## TASK OBJECTIVE
From the data below, copy out every line in which the word "caption" occurs.

-.-.-

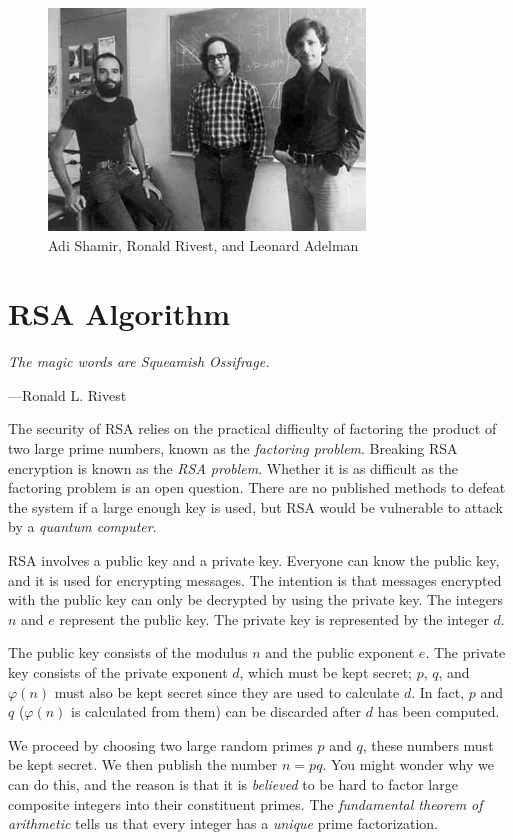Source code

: 
\begin{figure}[tbhp]
        \centering
\includegraphics[width=0.75\textwidth]{./images/rsa.jpeg}
        \caption{Adi Shamir, Ronald Rivest, and Leonard Adelman}\label{fig:rsa}
\end{figure}

\section{RSA Algorithm}
\textwidth
\epigraph{\emph{The magic words are \emph{Squeamish Ossifrage}.}}{---Ronald L. Rivest}

\noindent The security of RSA relies on the practical difficulty of
factoring the product of two large prime numbers, known as the
\emph{factoring problem}. Breaking RSA encryption is known as the
\emph{RSA problem}. Whether it is as difficult as the factoring problem
is an open question. There are no published methods to defeat the system
if a large enough key is used, but RSA would be vulnerable to attack by
a \emph{quantum computer}.

RSA involves a public key and a private key. Everyone can know the
public key, and it is used for encrypting messages. The intention is
that messages encrypted with the public key can only be decrypted by
using the private key. The integers $n$ and $e$ represent the public
key. The private key is represented by the integer $d$.

The public key consists of the modulus $n$ and the public exponent $e$.
The private key consists of the private exponent $d$, which must be kept
secret; $p$, $q$, and $\varphi(n)$ must also be kept secret since they
are used to calculate $d$. In fact, $p$ and $q$ ($\varphi(n)$ is
calculated from them) can be discarded after $d$ has been computed.

We proceed by choosing two large random primes $p$ and $q$, these
numbers must be kept secret. We then publish the number $n = p q$. You
might wonder why we can do this, and the reason is that it is
\emph{believed} to be hard to factor large composite integers into their
constituent primes. The \emph{fundamental theorem of arithmetic} tells
us that every integer has a \emph{unique} prime factorization.

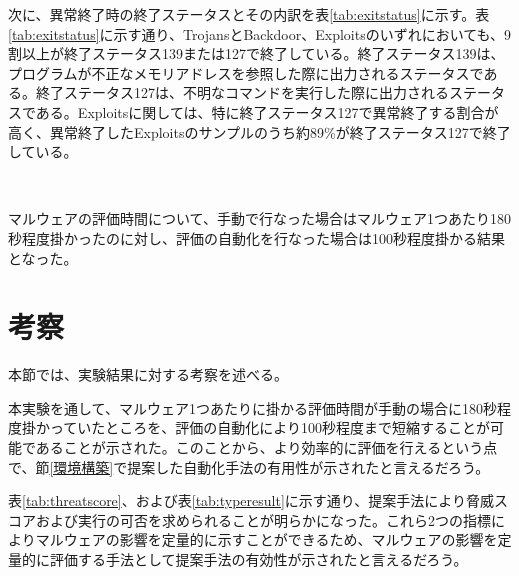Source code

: \documentclass[12pt,a4paper,titlepage,report]{jsbook}
\begin{document}
次に、異常終了時の終了ステータスとその内訳を表\ref{tab:exitstatus}に示す。表\ref{tab:exitstatus}に示す通り、TrojansとBackdoor、Exploitsのいずれにおいても、9割以上が終了ステータス139または127で終了している。終了ステータス139は、プログラムが不正なメモリアドレスを参照した際に出力されるステータスである。終了ステータス127は、不明なコマンドを実行した際に出力されるステータスである。Exploitsに関しては、特に終了ステータス127で異常終了する割合が高く、異常終了したExploitsのサンプルのうち約89\%が終了ステータス127で終了している。

\begin{table}[htbp]
	\caption{異常終了時の終了ステータスとその内訳}
	\label{tab:exitstatus}
	\centering
	\\
\end{table}

マルウェアの評価時間について、手動で行なった場合はマルウェア1つあたり180秒程度掛かったのに対し、評価の自動化を行なった場合は100秒程度掛かる結果となった。

\section{考察}
本節では、実験結果に対する考察を述べる。

本実験を通して、マルウェア1つあたりに掛かる評価時間が手動の場合に180秒程度掛かっていたところを、評価の自動化により100秒程度まで短縮することが可能であることが示された。このことから、より効率的に評価を行えるという点で、節\ref{環境構築}で提案した自動化手法の有用性が示されたと言えるだろう。

表\ref{tab:threatscore}、および表\ref{tab:typeresult}に示す通り、提案手法により脅威スコアおよび実行の可否を求められることが明らかになった。これら2つの指標によりマルウェアの影響を定量的に示すことができるため、マルウェアの影響を定量的に評価する手法として提案手法の有効性が示されたと言えるだろう。
\end{document}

-.-.-

## ANSWER SPACE
        \caption{Adi Shamir, Ronald Rivest, and Leonard Adelman}\label{fig:rsa}
	\caption{異常終了時の終了ステータスとその内訳}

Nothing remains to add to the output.